TOOLS
Prezi, Snagit, PowerPoint, Adobe Acrobat
CLIENT
Cedar
Cedar is a Saas for medical billing needs.
The prompt:
Your presentation should be about something you consider yourself an expert on and end with a call to action. Assume the panel has no previous knowledge of your topic.
Your presentation should include a visual aid compatible with a remote learning environment. Examples include a slide deck or handout that you can share via Zoom.
I am genuinely a huge nerd about instructional design, so I made a presentation about the importance of determining a minimum competency for a training outcome, experiential learning, and how job aids can support behavioral transfer but are not the key to unlocking mastery.
To make this point, I decided to lure the audience into a false sense of security by showing a job aid on how to use a fire extinguisher, and even demonstrated each step myself.
...and then, a few slides later, I ambushed the audience with a click-through fire simulation game to emphasize the importance of learning through failure and simulating an applicable situation for the skill. Fire safety training is a great way to hammer this principle home.
I also wanted the presentation to be accessible in case any audience member had fire trauma, so I built a completely separate, fire-free path for the presentation to follow. Since the entire presentation was a charcuterie-esque "sampler" of instructional design principles, I asked before the presentation began if there were any "dietary restrictions" particularly in regards to fire-related content. If anyone had responded yes, I would have used the secondary path, which discussed the COM-B model through instructional case studies.
Altruist is a Saas for investment advisors.
The prompt:
Create and deliver a training focused on how to create a peanut butter and jelly
sandwich. Your presentation should be between 5 and 15 minutes.

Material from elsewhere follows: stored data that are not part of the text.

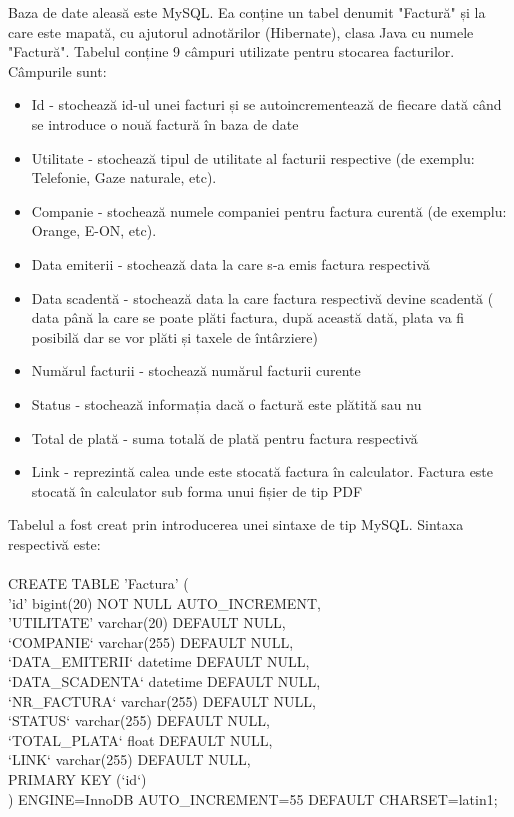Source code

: \documentclass[12pt]{book}
\begin{document}
Baza de date aleasă este MySQL. Ea conține un tabel denumit "Factură" și la care este mapată, cu ajutorul adnotărilor (Hibernate), clasa Java cu numele "Factură". Tabelul conține 9 câmpuri utilizate pentru stocarea facturilor. Câmpurile sunt:
\begin{addmargin}[4em]{1em}
	\begin{itemize}
		\item Id - stochează id-ul unei facturi și se autoincrementează de fiecare dată când se introduce o nouă factură în baza de date
		\item Utilitate - stochează tipul de utilitate al facturii respective (de exemplu: Telefonie, Gaze naturale, etc).
		\item Companie - stochează numele companiei pentru factura curentă (de exemplu: Orange, E-ON, etc).
		\item Data emiterii - stochează data la care s-a emis factura respectivă
		\item Data scadentă - stochează data la care factura respectivă devine scadentă ( data până la care se poate plăti factura, după această dată, plata va fi posibilă dar se vor plăti și taxele de întârziere)
		\item Numărul facturii - stochează numărul facturii curente
		\item Status - stochează informația dacă o factură este plătită sau nu
		\item Total de plată - suma totală de plată pentru factura respectivă
		\item Link - reprezintă calea unde este stocată factura în calculator. Factura este stocată în calculator sub forma unui fișier de tip PDF
	\end{itemize}
\end{addmargin}

Tabelul a fost creat prin introducerea unei sintaxe de tip MySQL. Sintaxa respectivă este:\\\\
CREATE TABLE 'Factura' (\\
'id' bigint(20) NOT NULL AUTO\_INCREMENT,\\
'UTILITATE' varchar(20) DEFAULT NULL,\\
`COMPANIE` varchar(255) DEFAULT NULL,\\
`DATA\_EMITERII` datetime DEFAULT NULL,\\
`DATA\_SCADENTA` datetime DEFAULT NULL,\\
`NR\_FACTURA` varchar(255) DEFAULT NULL,\\
`STATUS` varchar(255) DEFAULT NULL,\\
`TOTAL\_PLATA` float DEFAULT NULL,\\
`LINK` varchar(255) DEFAULT NULL,\\
PRIMARY KEY (`id`)\\
) ENGINE=InnoDB AUTO\_INCREMENT=55 DEFAULT CHARSET=latin1;\\
\end{document}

This is all about seeing your style, so how you’d like to structure and deliver this training is up to you! Visuals of some kind are encouraged - and remember that although the subject matter might be a little ... nutty ... we still want to see the basics of how you approach and structure a training in real life.
I decided to approach the training by assuming the learner hadn't made one before, so I explained why it's an applicable skill in American culture and a good baseline upon which the learner can riff once they grasp the flavor principles. I peppered the training with as much interaction as possible, including discussion prompts.

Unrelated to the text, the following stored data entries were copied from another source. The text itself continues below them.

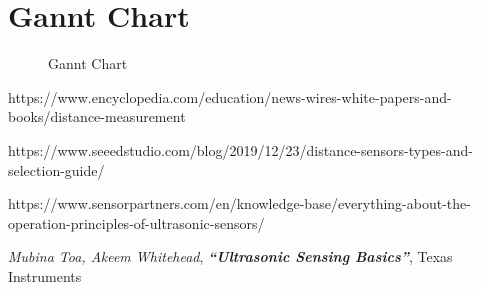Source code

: \documentclass[12pt, a4paper]{article}
\begin{document}
    \pagebreak
    \section{Gannt Chart}

        \begin{figure}[H]\centering
                \caption{Gannt Chart}
        \end{figure}



    


    \begin{thebibliography}{}	
        https://www.encyclopedia.com/education/news-wires-white-papers-and-books/distance-measurement

        https://www.seeedstudio.com/blog/2019/12/23/distance-sensors-types-and-selection-guide/

        https://www.sensorpartners.com/en/knowledge-base/everything-about-the-operation-principles-of-ultrasonic-sensors/ 
        
        \bibitem{}
        \textit{Mubina Toa, Akeem Whitehead}, \textbf{\textit{``Ultrasonic Sensing Basics''}}, Texas Instruments
    \end{thebibliography}
            
\end{document}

Because this was a virtual instructor-led training and I firmly believe in learning by doing, I made a PB&J live on camera. Once learners were ready, I had them instruct me over zoom what to do in making a new one. We then fed the sandwich they'd instructed me to make to my off-camera partner to confirm the quality check!
I personally hate jelly, so I actually had to research how to make a PB&J in case there was a nuance--and I was right! For immediate eating, the jelly should be on top so the peanut butter doesn't slide out.

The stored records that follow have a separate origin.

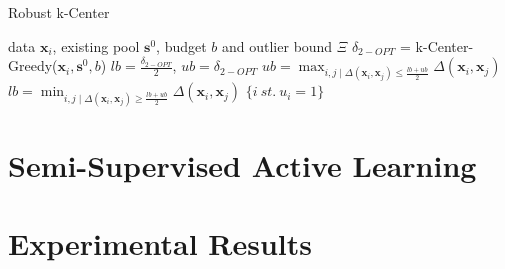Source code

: \documentclass{article}
\begin{document}
\begin{algorithm}[tb]
   \caption{Robust k-Center}
   \label{alg:bin}
\begin{algorithmic}
    data $\mathbf{x}_i$, existing pool $\mathbf{s}^0$, budget $b$ and outlier bound $\Xi$
    $\delta_{2-OPT}$ = k-Center-Greedy($\mathbf{x}_i, \mathbf{s}^0, b$)
   \STATE $lb=\frac{\delta_{2-OPT}}{2}$, $ub=\delta_{2-OPT}$
   \REPEAT
   \STATE $ub=\max_{i,j \mid  \Delta(\mathbf{x}_i,\mathbf{x}_j) \leq \frac{lb+ub}{2}}  \Delta(\mathbf{x}_i,\mathbf{x}_j) $
   \ELSE
   \STATE $lb=\min_{i,j \mid   \Delta(\mathbf{x}_i,\mathbf{x}_j) \geq \frac{lb+ub}{2}}  \Delta(\mathbf{x}_i,\mathbf{x}_j) $
    \ENDIF
       $\{i\ st.\ u_i=1\}$
\end{algorithmic}
\end{algorithm}
\section{Semi-Supervised Active Learning}
\section{Experimental Results}
\end{document}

I included a one-page reference guide for post-live session use.
TOOLS
Google Slides, PowerPoint, SnagIt
CLIENT
Otter POS
Otter is a point of sale Saas for restaurants.
The prompt:
Imagine a product on our website is newly launching and has not gone to market yet.
Your goal is to enable three audiences on the product:
● Sales Teams
● Support Teams
● Customers
I noticed in my internet research that both customers and employees were very unhappy with Otter due to a lack of investment in training. I therefore created a training to address the at-your-fingertips resources these teams needed for different purposes to show learners the resources my fictional team was creating to support them and where to find them during a live customer interaction.
I created a simulation of the product by borrowing from YouTube tutorials and the official website, then used adult learning principles like guessing games and use cases to show learners how the product would work.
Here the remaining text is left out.